Repeat exactly the lines of the listing below, please, starting with the first and ending with the line containing "## [[C#]DirectShowLibのサンプルを動かしてみる in"; leave out the rest.

══════════════════════════════

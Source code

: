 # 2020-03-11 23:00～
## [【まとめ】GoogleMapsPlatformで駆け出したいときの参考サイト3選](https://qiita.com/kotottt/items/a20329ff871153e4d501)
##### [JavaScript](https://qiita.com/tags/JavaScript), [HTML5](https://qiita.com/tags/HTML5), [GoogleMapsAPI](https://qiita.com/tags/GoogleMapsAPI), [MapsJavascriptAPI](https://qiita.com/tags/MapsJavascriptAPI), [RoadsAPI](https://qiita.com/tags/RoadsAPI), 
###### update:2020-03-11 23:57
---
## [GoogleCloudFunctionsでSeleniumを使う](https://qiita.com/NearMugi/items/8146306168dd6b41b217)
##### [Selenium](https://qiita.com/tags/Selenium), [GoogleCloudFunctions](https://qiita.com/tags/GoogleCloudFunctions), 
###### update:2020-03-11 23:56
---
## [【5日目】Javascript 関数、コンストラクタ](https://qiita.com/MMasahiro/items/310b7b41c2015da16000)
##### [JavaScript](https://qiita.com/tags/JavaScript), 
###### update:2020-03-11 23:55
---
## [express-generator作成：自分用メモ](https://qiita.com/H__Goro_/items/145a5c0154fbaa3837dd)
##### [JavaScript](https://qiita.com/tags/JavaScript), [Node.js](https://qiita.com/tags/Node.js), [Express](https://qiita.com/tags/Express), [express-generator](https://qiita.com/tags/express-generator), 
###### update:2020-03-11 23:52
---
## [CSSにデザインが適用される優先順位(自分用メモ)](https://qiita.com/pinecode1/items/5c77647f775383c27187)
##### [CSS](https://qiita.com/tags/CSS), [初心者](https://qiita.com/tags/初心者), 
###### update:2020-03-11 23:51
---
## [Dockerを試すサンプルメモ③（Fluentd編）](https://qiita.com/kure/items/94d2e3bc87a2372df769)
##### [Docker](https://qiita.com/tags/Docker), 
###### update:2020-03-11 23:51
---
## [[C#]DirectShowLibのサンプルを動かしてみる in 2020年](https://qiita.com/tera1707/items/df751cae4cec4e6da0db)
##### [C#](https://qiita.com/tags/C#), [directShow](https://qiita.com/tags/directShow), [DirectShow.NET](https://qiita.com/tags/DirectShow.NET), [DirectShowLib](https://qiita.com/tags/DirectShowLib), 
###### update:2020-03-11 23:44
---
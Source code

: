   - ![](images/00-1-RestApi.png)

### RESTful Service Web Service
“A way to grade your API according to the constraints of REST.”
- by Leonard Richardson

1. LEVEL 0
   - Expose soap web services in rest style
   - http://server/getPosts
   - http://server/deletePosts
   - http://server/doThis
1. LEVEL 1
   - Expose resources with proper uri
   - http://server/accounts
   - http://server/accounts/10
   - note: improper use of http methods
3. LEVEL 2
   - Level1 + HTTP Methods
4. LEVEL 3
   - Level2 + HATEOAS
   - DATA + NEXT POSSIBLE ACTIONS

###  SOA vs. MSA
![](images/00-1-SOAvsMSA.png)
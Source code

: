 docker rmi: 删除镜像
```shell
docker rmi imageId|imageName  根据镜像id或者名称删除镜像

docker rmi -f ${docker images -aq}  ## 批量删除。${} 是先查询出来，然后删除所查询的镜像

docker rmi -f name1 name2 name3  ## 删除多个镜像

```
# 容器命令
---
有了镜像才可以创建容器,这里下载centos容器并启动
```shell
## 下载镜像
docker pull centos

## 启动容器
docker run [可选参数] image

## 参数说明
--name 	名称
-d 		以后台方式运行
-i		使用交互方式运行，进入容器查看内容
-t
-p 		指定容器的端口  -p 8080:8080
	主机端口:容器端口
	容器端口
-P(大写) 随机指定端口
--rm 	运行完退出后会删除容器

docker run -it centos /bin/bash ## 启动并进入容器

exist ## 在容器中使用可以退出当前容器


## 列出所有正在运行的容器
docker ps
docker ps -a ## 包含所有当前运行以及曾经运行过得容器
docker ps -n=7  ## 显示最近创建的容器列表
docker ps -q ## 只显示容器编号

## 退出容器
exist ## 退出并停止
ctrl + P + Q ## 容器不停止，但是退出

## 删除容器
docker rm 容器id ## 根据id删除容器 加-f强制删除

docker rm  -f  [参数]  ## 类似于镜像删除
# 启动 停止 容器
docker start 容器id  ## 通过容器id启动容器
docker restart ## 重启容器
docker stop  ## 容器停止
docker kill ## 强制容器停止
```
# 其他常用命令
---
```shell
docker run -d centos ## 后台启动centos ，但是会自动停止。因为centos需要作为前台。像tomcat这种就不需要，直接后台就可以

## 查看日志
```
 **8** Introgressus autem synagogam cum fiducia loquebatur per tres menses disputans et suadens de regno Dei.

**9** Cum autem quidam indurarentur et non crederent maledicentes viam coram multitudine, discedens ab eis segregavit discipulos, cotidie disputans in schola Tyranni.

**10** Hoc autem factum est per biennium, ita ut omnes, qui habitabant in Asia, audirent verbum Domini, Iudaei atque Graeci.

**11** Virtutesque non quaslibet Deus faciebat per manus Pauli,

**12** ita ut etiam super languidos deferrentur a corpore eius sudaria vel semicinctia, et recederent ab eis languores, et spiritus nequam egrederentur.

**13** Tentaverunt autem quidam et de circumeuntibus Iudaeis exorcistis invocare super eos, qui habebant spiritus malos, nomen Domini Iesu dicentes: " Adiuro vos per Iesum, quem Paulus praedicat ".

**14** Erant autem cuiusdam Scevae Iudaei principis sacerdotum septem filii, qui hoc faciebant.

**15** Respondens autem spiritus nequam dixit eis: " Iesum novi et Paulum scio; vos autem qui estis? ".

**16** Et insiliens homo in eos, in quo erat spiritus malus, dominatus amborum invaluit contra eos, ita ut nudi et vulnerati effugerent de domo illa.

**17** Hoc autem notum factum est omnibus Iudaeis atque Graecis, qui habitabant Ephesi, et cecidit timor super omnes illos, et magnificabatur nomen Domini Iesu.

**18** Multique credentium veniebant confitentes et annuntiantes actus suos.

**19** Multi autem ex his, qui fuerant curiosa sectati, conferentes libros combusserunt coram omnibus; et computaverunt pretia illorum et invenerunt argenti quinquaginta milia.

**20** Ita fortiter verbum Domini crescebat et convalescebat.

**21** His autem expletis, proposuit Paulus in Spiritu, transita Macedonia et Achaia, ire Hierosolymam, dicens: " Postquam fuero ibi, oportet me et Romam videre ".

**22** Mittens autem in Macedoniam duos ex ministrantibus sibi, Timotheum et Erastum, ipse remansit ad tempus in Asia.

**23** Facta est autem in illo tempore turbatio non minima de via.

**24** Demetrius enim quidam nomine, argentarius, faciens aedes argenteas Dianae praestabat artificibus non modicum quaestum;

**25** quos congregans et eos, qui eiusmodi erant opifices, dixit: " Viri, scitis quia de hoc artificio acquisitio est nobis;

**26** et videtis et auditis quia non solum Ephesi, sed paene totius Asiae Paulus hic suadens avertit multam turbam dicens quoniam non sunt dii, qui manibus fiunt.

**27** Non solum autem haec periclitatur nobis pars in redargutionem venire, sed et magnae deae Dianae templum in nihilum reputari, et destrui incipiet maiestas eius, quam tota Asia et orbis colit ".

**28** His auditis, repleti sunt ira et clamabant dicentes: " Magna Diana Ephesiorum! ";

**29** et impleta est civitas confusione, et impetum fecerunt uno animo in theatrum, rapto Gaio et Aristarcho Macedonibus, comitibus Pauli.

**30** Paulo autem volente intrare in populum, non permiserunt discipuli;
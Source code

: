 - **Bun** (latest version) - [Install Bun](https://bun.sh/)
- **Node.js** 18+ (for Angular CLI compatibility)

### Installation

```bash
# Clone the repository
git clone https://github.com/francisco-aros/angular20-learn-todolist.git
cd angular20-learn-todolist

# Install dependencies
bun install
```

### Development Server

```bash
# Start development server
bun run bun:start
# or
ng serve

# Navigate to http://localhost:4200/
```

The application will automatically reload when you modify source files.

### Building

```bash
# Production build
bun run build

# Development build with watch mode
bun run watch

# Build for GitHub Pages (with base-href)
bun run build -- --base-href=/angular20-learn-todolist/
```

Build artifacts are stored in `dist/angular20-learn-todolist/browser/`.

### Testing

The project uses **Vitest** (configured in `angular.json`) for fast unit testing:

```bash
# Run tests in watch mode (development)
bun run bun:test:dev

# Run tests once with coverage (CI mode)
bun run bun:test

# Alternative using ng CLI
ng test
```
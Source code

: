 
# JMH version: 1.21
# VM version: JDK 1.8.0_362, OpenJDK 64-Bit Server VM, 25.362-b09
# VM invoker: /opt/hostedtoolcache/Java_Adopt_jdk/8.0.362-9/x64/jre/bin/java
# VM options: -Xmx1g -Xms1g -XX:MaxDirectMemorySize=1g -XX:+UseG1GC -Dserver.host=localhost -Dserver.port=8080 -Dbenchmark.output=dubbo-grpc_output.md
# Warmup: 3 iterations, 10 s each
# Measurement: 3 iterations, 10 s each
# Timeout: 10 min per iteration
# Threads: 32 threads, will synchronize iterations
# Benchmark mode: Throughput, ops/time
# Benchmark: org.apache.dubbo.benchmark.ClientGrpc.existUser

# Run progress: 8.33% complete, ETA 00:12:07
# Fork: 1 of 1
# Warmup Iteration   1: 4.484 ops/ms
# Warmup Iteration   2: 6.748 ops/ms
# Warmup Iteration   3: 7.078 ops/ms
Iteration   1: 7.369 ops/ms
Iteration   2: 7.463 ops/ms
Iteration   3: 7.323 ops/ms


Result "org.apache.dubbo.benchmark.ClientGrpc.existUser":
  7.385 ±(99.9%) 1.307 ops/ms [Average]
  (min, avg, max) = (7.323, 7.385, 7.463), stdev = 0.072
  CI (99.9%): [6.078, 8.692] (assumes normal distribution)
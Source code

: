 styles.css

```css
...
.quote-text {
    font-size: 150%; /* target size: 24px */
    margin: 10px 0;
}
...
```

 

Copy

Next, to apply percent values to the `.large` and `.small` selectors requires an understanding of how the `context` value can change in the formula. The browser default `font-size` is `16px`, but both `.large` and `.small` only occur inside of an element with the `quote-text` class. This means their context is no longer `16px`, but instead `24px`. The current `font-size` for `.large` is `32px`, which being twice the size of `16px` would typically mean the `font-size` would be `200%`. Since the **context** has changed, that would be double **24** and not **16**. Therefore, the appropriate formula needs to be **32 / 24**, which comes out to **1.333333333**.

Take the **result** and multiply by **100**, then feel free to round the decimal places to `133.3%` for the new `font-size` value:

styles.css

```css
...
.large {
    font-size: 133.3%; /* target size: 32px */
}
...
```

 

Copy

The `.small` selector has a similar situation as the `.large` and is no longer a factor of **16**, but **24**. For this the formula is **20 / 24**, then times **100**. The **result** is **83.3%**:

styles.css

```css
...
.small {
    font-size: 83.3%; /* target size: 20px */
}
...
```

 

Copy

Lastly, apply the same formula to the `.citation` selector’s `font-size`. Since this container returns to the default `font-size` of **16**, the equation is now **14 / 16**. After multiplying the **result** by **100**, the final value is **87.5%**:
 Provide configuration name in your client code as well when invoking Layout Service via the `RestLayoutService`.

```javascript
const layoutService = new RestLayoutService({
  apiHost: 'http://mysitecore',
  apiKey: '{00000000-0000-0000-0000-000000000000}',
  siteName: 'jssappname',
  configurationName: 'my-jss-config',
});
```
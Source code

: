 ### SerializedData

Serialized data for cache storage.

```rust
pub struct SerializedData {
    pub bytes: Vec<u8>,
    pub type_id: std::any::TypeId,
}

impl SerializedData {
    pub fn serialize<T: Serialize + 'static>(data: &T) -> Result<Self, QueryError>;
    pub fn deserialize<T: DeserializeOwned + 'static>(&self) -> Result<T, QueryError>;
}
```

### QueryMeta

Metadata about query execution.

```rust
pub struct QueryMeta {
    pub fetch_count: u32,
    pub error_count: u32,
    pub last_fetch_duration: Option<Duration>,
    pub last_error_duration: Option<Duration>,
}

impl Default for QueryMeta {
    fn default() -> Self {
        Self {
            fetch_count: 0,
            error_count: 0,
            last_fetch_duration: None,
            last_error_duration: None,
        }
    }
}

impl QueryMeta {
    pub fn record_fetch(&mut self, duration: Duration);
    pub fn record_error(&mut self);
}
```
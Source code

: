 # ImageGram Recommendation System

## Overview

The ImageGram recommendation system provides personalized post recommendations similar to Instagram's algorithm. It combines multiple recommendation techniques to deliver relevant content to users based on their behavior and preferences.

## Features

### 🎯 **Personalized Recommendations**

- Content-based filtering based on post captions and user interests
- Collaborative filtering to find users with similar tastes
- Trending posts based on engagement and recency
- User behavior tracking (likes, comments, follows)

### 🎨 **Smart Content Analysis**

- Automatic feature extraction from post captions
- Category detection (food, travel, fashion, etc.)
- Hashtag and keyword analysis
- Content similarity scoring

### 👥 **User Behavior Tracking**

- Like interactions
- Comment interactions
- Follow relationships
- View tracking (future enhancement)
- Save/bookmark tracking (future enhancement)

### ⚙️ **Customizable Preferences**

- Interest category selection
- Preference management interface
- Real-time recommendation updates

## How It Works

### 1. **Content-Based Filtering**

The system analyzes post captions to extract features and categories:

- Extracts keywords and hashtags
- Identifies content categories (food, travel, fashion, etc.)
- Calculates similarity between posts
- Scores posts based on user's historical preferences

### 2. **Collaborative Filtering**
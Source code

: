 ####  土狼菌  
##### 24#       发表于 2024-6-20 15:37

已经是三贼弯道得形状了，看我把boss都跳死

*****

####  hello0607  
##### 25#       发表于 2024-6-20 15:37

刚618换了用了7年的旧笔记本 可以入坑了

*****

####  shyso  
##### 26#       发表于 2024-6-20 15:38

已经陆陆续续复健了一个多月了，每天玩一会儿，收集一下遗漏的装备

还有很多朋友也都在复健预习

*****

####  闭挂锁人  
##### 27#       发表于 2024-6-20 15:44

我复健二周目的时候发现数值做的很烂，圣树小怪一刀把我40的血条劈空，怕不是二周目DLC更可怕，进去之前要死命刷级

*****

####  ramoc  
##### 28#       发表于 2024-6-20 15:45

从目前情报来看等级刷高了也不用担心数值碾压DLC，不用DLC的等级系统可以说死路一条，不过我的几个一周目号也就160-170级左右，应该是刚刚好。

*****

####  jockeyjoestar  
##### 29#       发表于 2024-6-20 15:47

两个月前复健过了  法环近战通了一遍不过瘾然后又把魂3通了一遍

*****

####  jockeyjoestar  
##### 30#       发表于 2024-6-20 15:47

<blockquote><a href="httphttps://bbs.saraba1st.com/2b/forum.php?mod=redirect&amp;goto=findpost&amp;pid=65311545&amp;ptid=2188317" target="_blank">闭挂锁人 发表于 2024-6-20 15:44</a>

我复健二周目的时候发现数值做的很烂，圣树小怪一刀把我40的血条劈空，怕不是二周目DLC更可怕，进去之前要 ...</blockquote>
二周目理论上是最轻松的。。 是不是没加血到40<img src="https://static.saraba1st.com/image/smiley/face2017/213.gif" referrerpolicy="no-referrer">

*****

══════════════════════════════

**TASK SOLUTION**
Source code

: # 2020-03-11 23:00～
## [【まとめ】GoogleMapsPlatformで駆け出したいときの参考サイト3選](https://qiita.com/kotottt/items/a20329ff871153e4d501)
##### [JavaScript](https://qiita.com/tags/JavaScript), [HTML5](https://qiita.com/tags/HTML5), [GoogleMapsAPI](https://qiita.com/tags/GoogleMapsAPI), [MapsJavascriptAPI](https://qiita.com/tags/MapsJavascriptAPI), [RoadsAPI](https://qiita.com/tags/RoadsAPI), 
###### update:2020-03-11 23:57
---
## [GoogleCloudFunctionsでSeleniumを使う](https://qiita.com/NearMugi/items/8146306168dd6b41b217)
##### [Selenium](https://qiita.com/tags/Selenium), [GoogleCloudFunctions](https://qiita.com/tags/GoogleCloudFunctions), 
###### update:2020-03-11 23:56
---
## [【5日目】Javascript 関数、コンストラクタ](https://qiita.com/MMasahiro/items/310b7b41c2015da16000)
##### [JavaScript](https://qiita.com/tags/JavaScript), 
###### update:2020-03-11 23:55
---
## [express-generator作成：自分用メモ](https://qiita.com/H__Goro_/items/145a5c0154fbaa3837dd)
##### [JavaScript](https://qiita.com/tags/JavaScript), [Node.js](https://qiita.com/tags/Node.js), [Express](https://qiita.com/tags/Express), [express-generator](https://qiita.com/tags/express-generator), 
###### update:2020-03-11 23:52
---
## [CSSにデザインが適用される優先順位(自分用メモ)](https://qiita.com/pinecode1/items/5c77647f775383c27187)
##### [CSS](https://qiita.com/tags/CSS), [初心者](https://qiita.com/tags/初心者), 
###### update:2020-03-11 23:51
---
## [Dockerを試すサンプルメモ③（Fluentd編）](https://qiita.com/kure/items/94d2e3bc87a2372df769)
##### [Docker](https://qiita.com/tags/Docker), 
###### update:2020-03-11 23:51
---
## [[C#]DirectShowLibのサンプルを動かしてみる in 2020年](https://qiita.com/tera1707/items/df751cae4cec4e6da0db)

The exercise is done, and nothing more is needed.